Source data: Begin

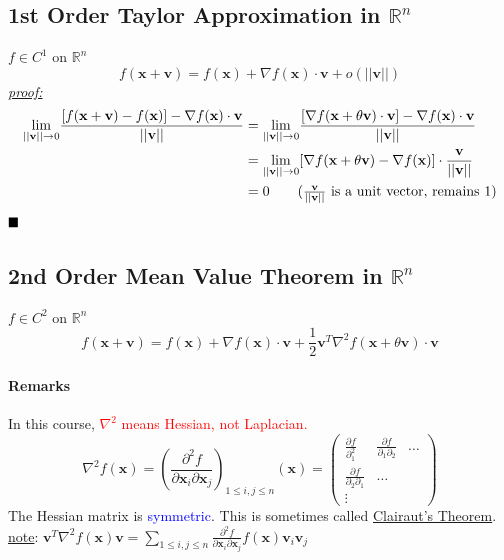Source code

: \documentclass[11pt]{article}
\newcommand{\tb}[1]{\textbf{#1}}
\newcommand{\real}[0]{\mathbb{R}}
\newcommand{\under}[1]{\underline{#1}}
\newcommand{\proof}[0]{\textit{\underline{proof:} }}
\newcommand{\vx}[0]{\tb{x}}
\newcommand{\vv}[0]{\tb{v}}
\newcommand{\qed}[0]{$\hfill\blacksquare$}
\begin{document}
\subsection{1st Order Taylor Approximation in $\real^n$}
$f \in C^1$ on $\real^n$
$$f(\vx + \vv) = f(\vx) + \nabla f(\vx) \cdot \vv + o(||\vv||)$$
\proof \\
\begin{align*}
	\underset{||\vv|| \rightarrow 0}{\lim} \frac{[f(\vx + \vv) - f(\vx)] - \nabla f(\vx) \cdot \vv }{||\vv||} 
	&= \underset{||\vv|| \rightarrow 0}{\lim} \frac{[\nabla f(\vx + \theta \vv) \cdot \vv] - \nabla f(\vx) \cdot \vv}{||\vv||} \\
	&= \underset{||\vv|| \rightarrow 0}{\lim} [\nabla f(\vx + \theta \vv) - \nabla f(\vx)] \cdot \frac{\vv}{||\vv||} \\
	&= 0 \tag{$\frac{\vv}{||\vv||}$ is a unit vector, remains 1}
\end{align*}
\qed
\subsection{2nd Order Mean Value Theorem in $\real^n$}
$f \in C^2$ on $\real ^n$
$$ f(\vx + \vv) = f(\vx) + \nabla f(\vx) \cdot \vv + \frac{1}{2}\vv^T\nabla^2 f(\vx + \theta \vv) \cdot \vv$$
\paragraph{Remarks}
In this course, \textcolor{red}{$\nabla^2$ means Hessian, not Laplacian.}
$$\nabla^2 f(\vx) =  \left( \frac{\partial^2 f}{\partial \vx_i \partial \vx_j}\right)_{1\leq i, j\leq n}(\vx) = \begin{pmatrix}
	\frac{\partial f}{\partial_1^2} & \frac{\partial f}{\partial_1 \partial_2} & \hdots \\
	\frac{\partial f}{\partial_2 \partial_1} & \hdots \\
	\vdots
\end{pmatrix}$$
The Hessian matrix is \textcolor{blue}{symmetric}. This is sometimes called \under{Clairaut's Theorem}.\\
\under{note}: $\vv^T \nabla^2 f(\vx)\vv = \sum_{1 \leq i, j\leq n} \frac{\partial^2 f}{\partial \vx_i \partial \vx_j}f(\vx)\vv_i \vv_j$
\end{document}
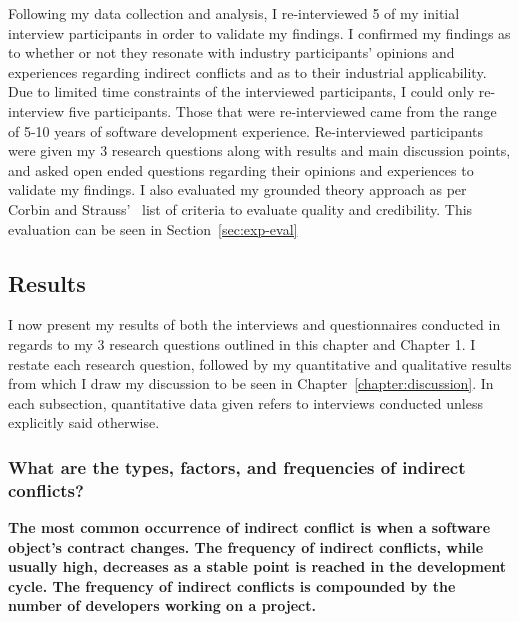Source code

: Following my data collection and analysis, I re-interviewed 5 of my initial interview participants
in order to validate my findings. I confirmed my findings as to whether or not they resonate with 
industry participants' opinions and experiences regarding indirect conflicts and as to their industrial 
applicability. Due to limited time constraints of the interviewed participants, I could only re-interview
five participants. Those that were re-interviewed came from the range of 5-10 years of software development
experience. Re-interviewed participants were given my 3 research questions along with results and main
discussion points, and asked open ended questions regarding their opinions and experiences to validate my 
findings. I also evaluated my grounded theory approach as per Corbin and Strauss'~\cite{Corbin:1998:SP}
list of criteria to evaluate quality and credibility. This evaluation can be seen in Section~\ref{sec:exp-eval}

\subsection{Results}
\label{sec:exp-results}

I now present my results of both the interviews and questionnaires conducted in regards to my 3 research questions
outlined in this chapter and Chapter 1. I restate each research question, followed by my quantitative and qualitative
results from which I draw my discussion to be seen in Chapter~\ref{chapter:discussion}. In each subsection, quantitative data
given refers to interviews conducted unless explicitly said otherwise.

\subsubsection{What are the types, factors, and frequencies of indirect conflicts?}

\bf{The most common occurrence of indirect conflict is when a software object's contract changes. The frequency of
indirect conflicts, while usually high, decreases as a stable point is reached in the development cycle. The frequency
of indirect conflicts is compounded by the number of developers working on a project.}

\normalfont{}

Source data: End
Source data: Begin

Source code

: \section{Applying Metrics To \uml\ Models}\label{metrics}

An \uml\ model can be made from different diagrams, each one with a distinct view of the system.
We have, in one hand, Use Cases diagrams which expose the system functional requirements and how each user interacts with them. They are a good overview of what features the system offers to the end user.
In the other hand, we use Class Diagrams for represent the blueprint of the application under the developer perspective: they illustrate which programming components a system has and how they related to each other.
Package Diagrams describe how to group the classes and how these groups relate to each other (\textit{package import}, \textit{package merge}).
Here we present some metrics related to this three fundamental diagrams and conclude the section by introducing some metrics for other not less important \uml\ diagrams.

Source data: End
Source data: Begin

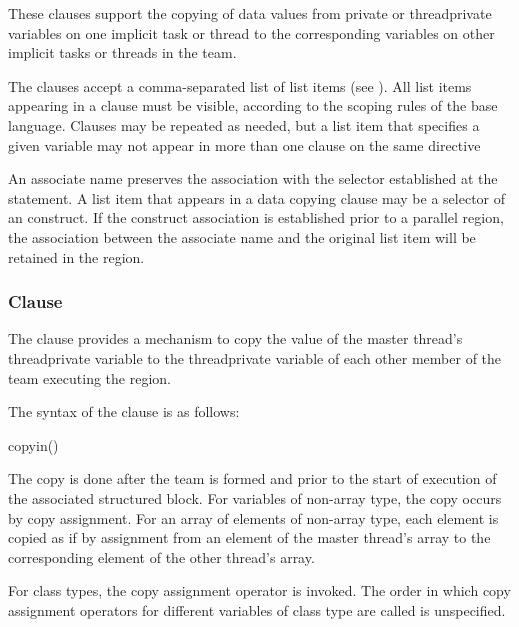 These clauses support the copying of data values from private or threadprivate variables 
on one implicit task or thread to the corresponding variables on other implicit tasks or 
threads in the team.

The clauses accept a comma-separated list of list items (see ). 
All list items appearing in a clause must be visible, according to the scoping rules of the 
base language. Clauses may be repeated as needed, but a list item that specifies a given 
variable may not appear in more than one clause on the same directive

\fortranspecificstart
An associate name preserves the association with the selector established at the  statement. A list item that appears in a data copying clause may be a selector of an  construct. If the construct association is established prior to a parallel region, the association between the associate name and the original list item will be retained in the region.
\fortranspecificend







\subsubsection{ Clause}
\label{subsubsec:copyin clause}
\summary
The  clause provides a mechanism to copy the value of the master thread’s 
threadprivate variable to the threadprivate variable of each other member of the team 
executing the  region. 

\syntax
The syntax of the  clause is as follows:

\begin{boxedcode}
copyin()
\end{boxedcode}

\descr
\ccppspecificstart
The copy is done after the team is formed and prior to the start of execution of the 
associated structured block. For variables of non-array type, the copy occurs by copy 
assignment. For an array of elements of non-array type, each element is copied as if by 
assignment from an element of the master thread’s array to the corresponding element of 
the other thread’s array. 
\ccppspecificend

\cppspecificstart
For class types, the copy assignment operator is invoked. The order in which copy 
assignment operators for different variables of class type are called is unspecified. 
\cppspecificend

Source data: End

Track down all lines above with the string "array" and copy them.

associated structured block. For variables of non-array type, the copy occurs by copy 
assignment. For an array of elements of non-array type, each element is copied as if by 
assignment from an element of the master thread’s array to the corresponding element of 
the other thread’s array. 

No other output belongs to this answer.